How should we filter out features to restrict primer design locations?

The prodigal results generated in an early step are not being used for primer design by the package. They are currently kept in a generic features field that points to a GFF file (that could store any feature set), and could be handled in a pdp.py filter step, implemented as pdp.py filter <INCONFIG> <OUTCONFIG>, with optional -–excludefeatures (where the default is to use the features to positively select regions from the input genome, the -–excludefeatures flag would choose the inversion of that feature set).

Applying pdp.py filter after primer design would only reduce the total number of primers carried forward, and not force design of primers only to selected regions. Therefore, we would need to apply the filter prior to primer design, generating a new sequence for each filtering region that would be stitched to generate a new ’input genome’ for primer design.

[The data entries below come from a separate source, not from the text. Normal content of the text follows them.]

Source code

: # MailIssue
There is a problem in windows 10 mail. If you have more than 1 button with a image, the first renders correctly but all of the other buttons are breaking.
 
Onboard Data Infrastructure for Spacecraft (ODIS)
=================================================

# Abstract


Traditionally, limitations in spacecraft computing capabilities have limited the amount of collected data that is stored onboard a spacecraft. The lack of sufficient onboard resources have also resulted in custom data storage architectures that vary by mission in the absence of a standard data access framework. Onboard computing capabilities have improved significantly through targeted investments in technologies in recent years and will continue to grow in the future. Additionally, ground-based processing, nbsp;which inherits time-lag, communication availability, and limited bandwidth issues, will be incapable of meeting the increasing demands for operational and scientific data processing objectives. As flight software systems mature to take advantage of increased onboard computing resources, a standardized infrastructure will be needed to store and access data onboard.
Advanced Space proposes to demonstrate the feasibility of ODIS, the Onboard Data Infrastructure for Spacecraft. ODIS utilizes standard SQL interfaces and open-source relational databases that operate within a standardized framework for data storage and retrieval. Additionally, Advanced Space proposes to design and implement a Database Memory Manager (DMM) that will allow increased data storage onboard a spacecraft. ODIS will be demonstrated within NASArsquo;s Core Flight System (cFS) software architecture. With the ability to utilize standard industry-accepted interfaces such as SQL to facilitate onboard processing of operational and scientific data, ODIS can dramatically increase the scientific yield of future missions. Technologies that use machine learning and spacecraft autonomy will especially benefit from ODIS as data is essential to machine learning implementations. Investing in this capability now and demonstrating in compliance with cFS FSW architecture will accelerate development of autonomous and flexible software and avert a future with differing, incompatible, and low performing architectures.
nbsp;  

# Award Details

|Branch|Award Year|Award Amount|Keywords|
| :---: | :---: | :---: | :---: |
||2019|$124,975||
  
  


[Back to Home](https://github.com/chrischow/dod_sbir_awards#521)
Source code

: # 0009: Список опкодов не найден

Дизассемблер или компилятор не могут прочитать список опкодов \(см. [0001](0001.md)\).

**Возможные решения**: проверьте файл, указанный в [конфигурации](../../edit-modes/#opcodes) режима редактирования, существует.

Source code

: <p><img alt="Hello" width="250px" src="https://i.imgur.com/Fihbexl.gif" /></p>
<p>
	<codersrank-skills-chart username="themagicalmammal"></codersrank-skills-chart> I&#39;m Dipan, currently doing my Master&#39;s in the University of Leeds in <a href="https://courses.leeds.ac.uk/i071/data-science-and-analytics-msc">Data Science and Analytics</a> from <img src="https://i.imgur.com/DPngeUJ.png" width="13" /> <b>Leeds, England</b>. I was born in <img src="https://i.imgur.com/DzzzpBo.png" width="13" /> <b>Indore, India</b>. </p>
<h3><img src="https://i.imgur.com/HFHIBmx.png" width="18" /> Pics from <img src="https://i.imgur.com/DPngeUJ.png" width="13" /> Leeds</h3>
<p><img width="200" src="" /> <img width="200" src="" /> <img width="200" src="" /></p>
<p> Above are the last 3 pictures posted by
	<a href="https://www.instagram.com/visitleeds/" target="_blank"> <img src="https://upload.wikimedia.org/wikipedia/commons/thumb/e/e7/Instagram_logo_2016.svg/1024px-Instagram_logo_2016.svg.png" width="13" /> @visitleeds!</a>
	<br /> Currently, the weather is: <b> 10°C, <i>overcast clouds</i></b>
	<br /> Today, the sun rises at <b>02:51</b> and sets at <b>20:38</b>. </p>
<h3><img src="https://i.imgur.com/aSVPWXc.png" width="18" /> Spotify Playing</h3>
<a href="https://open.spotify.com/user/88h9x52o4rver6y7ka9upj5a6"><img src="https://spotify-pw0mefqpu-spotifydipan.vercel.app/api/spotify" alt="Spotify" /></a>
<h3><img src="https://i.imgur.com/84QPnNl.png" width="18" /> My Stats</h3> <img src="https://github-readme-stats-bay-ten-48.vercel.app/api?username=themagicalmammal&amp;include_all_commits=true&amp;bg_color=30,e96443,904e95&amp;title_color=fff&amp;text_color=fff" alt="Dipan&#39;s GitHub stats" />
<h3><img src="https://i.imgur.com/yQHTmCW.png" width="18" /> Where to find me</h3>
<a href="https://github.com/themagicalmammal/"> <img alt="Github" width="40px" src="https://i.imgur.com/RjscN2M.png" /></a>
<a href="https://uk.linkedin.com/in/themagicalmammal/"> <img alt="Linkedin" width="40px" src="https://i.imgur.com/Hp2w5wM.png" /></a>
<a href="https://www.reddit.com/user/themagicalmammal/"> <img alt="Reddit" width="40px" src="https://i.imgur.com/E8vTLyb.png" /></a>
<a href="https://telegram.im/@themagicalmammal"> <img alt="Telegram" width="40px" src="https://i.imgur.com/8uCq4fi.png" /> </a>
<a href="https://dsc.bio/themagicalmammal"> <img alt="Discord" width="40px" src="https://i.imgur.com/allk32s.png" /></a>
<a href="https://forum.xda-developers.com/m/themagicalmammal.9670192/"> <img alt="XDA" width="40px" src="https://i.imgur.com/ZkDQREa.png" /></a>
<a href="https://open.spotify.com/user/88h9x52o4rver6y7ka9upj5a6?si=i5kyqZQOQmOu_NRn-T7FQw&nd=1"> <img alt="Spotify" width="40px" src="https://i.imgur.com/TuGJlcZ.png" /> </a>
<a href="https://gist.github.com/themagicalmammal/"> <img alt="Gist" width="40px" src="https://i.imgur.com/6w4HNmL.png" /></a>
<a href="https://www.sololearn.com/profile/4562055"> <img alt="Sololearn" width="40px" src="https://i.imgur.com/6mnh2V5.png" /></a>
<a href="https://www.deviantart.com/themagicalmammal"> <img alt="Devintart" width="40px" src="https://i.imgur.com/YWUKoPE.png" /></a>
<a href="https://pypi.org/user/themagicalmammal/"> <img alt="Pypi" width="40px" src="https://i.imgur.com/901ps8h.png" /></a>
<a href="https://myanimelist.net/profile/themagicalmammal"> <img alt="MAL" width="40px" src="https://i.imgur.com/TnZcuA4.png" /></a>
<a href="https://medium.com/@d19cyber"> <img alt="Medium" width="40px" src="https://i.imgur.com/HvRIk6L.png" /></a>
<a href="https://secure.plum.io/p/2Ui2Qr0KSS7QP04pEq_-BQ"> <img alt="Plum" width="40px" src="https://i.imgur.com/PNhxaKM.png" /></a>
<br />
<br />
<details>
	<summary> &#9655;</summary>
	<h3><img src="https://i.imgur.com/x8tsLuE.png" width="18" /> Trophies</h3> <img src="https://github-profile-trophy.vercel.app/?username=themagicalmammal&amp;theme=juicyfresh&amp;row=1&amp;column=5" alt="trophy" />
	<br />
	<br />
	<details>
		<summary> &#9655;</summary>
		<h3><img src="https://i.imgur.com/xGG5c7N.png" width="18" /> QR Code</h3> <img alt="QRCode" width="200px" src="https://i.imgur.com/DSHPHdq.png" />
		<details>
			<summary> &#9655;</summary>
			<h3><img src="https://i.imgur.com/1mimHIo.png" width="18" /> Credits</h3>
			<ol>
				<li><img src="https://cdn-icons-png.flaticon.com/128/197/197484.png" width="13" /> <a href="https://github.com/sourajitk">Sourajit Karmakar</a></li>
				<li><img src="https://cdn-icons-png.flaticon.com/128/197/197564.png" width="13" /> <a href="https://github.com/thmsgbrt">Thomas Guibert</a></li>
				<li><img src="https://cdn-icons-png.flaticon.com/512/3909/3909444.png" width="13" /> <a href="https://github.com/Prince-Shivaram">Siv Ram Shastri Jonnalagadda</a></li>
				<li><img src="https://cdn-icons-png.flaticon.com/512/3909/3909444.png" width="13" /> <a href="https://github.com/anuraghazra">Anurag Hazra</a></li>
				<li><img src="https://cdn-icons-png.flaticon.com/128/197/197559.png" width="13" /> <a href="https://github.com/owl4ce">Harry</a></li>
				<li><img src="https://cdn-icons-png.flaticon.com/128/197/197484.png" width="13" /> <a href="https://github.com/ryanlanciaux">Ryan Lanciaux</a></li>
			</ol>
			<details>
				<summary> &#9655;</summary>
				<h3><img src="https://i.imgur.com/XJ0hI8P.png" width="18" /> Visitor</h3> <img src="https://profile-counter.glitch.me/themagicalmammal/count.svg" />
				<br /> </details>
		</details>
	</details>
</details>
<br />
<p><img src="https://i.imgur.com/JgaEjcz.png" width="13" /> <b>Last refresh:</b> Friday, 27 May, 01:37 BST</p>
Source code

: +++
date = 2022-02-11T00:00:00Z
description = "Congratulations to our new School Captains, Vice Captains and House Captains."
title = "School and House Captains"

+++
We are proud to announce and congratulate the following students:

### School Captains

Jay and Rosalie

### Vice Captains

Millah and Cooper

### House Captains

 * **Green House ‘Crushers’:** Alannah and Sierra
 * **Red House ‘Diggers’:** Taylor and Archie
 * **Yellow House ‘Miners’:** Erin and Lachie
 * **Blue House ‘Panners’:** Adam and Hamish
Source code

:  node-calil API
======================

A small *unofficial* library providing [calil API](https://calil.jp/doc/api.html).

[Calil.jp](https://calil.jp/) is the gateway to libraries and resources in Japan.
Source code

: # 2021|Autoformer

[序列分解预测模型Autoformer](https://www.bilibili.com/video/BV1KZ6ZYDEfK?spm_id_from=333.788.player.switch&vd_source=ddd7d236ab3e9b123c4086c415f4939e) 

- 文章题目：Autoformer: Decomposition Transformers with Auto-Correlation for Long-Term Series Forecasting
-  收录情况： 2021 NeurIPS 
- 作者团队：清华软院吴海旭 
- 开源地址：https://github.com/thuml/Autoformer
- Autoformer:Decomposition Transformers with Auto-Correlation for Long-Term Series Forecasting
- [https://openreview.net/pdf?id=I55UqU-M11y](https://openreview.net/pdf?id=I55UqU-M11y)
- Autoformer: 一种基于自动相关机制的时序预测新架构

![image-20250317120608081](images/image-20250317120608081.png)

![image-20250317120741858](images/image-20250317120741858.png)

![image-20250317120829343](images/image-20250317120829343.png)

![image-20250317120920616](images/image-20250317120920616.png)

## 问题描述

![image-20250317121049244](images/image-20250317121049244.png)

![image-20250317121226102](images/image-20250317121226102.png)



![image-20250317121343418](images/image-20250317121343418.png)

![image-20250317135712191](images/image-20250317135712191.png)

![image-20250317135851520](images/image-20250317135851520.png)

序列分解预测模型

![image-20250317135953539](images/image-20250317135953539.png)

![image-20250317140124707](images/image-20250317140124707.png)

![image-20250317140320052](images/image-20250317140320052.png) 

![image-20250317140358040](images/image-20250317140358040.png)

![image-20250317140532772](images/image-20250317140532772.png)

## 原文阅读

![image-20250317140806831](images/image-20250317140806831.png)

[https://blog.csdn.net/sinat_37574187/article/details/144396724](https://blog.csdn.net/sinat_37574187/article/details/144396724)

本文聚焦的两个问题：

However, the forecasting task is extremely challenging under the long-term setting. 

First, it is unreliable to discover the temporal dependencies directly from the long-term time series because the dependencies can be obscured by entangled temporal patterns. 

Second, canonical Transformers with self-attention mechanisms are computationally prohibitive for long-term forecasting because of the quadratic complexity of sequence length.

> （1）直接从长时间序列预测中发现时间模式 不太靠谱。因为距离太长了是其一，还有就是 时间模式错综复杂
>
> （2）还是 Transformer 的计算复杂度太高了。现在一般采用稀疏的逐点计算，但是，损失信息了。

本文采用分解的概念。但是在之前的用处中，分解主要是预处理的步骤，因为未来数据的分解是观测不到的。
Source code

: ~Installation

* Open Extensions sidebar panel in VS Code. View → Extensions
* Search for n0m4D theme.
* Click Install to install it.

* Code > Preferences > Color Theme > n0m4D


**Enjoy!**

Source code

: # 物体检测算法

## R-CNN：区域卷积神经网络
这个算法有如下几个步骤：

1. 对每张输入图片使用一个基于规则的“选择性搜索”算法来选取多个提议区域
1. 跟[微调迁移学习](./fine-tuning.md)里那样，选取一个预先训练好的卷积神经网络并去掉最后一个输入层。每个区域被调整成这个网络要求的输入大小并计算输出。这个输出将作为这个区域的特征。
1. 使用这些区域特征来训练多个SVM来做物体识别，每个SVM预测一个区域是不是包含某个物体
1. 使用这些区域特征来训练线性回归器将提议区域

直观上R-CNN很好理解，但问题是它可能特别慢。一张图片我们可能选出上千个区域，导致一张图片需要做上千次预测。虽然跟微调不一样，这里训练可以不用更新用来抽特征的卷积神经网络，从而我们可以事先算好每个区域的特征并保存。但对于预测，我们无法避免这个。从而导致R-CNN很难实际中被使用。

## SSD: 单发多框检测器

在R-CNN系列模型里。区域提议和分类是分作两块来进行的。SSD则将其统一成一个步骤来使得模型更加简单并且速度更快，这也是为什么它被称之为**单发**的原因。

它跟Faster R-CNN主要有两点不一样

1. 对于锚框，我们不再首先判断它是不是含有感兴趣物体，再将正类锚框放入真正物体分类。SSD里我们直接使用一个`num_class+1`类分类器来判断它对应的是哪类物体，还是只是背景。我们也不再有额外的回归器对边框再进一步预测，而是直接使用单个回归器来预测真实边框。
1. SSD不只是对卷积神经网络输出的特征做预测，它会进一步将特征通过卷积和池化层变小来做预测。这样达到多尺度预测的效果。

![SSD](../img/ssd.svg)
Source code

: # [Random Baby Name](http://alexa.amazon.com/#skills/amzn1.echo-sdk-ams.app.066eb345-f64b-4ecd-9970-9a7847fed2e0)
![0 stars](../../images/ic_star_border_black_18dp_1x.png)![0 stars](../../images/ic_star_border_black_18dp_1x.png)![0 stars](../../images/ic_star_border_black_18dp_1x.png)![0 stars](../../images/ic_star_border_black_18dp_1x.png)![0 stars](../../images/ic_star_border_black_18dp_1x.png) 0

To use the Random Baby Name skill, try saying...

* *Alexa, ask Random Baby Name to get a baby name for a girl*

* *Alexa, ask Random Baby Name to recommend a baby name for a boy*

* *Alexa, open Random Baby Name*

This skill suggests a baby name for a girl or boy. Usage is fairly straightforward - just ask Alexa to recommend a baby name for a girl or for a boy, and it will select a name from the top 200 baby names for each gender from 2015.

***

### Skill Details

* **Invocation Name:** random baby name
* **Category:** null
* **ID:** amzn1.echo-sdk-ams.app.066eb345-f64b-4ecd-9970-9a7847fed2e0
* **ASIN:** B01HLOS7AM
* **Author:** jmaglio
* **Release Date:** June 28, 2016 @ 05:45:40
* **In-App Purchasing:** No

The filtered sequence could be carried forward in the ’seqfile’ field except that we want to run primersearch against the original genomes; therefore we should carry forward a link to the sequence in a new field, maybe filtered_seqfile. We’d want suitably long Ns to separate each filter region, so an argument to specify the number (default 250?) like -–spacerlen N would be useful.

This could be handled in new subcommands, specific to the kind of filtering being performed: e.g. pdp.py cdsfilter, where both the prodigal genecall step and filtering of the genome are combined to modify the config file. A similar command, such as igrfilter could be created, where the prodigal predictions are used to identify intergenic regions, and regions chosen that include these, plus some of the flanking gene for that region (with an argument such as -–flanklen N to decide how much of the gene to incorporate)

Alternatively, the pdp.py filter command could have flags like -–prodigal or -–igr to direct the action of the filter (or an -–inplace option so that custom GFF files could be used), but now the filtered_seqfile field will be created for the next config file to go on to the next step, and the filter would require to be explicitly used with a --filter flag, such as pdp.py eprimer3 --filter <INCONFIG> <OUTCONFIG>.